Task description — Once the line with "It's very simple." is found in the data, output it and each following line exactly, up to and including the line with "We now want", and nothing before or after.

Stored data entries
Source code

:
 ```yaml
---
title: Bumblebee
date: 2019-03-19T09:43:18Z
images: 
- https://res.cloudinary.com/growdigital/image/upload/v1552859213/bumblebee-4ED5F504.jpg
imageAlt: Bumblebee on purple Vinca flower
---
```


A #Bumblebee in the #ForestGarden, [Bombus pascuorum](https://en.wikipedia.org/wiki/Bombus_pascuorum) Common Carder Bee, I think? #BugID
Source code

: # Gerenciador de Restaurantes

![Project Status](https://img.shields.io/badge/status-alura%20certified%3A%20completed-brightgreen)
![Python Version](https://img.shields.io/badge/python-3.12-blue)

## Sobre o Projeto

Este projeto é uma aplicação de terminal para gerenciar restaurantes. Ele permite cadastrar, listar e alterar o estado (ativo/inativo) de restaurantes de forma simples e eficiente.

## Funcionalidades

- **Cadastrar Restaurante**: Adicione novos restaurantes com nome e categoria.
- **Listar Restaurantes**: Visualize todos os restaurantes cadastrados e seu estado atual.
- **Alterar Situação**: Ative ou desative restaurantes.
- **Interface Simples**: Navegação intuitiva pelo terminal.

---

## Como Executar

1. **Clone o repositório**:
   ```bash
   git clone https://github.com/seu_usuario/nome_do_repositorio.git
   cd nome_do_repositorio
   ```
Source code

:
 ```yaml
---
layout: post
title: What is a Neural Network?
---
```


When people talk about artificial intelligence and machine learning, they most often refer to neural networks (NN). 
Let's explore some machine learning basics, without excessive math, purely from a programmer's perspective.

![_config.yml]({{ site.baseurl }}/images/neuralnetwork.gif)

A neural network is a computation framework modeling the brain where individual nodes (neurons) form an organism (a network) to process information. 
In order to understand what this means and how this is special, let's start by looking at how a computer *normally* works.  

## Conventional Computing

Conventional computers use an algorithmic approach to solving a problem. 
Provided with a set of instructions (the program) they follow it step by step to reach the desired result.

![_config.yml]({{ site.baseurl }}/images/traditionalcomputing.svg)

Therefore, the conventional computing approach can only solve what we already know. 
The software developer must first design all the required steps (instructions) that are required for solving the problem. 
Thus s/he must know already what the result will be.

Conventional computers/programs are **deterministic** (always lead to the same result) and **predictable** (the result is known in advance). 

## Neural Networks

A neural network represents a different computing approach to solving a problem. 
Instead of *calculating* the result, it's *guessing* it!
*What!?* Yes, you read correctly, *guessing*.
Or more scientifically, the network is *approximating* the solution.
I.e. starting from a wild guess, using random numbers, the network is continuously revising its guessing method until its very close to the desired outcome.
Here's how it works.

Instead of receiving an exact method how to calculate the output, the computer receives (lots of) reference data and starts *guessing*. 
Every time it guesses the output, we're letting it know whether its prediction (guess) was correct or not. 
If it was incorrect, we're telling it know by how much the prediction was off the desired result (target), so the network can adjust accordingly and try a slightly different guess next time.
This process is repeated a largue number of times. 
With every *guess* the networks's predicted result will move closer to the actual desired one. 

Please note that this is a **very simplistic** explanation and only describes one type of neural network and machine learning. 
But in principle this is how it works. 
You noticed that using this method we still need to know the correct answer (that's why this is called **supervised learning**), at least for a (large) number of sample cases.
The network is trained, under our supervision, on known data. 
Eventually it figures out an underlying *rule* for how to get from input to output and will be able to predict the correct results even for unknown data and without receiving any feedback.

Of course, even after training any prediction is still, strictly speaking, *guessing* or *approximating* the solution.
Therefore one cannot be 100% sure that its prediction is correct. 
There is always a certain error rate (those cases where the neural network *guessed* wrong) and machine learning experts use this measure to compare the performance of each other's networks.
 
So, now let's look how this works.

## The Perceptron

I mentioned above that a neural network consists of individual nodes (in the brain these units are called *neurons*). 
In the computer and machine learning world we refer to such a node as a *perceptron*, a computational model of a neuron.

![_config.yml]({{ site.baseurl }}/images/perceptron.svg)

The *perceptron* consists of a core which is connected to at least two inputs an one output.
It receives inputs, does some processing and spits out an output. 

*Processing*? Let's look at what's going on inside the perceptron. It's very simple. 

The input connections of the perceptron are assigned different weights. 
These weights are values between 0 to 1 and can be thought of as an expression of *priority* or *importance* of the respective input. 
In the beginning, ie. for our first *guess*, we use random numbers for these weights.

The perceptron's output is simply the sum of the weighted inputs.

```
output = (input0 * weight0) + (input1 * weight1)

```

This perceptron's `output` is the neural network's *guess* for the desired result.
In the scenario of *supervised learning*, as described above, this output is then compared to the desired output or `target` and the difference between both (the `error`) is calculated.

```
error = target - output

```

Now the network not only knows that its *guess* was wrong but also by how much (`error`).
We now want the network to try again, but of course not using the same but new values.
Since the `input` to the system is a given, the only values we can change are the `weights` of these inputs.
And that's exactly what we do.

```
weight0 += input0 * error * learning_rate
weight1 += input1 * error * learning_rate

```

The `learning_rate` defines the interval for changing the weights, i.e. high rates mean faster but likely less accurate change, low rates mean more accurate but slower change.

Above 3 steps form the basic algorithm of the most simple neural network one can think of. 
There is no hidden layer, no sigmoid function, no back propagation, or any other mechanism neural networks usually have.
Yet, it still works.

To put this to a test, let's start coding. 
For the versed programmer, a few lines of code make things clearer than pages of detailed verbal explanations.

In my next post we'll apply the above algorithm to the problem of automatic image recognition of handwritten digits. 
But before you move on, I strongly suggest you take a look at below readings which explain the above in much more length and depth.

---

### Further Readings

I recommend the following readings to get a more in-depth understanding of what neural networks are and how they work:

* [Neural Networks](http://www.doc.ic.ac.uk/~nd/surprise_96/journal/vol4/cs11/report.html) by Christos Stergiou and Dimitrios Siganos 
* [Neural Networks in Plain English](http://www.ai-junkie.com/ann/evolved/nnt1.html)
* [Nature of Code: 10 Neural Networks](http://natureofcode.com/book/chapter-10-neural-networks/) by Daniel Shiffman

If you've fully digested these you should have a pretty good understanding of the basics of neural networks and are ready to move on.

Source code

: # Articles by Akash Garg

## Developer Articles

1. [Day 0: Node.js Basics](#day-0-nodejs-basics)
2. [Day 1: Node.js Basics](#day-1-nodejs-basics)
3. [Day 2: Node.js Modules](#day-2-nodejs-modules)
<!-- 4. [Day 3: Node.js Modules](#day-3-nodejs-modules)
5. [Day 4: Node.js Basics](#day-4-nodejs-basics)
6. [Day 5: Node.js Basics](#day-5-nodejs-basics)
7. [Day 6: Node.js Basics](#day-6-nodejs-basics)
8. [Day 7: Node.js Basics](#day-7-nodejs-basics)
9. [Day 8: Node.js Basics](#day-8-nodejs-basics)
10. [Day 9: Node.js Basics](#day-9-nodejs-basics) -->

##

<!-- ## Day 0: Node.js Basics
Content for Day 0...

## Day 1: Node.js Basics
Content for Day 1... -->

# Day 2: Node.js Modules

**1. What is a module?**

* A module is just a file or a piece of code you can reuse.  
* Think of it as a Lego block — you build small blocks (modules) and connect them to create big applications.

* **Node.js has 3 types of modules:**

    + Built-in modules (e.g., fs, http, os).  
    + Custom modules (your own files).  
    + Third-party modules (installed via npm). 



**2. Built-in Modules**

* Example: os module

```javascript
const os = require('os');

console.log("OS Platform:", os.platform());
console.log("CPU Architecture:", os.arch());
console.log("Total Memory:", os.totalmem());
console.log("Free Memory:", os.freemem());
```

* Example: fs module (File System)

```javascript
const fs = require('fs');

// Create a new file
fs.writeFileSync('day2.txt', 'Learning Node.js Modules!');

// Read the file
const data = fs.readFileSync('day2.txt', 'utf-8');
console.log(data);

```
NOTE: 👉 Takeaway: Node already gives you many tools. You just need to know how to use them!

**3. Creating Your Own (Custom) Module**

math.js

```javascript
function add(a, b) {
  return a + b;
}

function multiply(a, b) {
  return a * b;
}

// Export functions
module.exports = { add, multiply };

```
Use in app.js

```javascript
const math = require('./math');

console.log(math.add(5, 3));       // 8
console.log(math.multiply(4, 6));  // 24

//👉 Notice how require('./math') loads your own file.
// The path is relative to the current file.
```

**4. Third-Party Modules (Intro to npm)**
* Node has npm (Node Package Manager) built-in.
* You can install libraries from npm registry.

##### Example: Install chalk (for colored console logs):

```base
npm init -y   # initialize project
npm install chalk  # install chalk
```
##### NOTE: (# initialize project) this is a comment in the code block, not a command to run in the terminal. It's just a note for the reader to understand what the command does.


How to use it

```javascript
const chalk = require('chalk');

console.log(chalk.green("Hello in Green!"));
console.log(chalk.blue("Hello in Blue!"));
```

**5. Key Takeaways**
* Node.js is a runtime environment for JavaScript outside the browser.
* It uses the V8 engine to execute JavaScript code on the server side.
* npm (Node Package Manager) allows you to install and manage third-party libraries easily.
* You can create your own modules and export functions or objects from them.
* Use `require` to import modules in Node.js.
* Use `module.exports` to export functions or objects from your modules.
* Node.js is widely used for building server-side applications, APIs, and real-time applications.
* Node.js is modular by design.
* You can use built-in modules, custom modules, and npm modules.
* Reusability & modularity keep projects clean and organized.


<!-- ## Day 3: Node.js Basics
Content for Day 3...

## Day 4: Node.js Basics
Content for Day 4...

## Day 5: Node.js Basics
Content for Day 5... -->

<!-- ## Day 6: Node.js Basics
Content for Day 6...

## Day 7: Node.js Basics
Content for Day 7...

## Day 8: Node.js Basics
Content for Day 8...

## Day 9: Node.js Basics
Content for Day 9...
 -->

Response to the task —
*Processing*? Let's look at what's going on inside the perceptron. It's very simple. 

The input connections of the perceptron are assigned different weights. 
These weights are values between 0 to 1 and can be thought of as an expression of *priority* or *importance* of the respective input. 
In the beginning, ie. for our first *guess*, we use random numbers for these weights.

The perceptron's output is simply the sum of the weighted inputs.

```
output = (input0 * weight0) + (input1 * weight1)

```

This perceptron's `output` is the neural network's *guess* for the desired result.
In the scenario of *supervised learning*, as described above, this output is then compared to the desired output or `target` and the difference between both (the `error`) is calculated.

```
error = target - output

```

Now the network not only knows that its *guess* was wrong but also by how much (`error`).
We now want the network to try again, but of course not using the same but new values.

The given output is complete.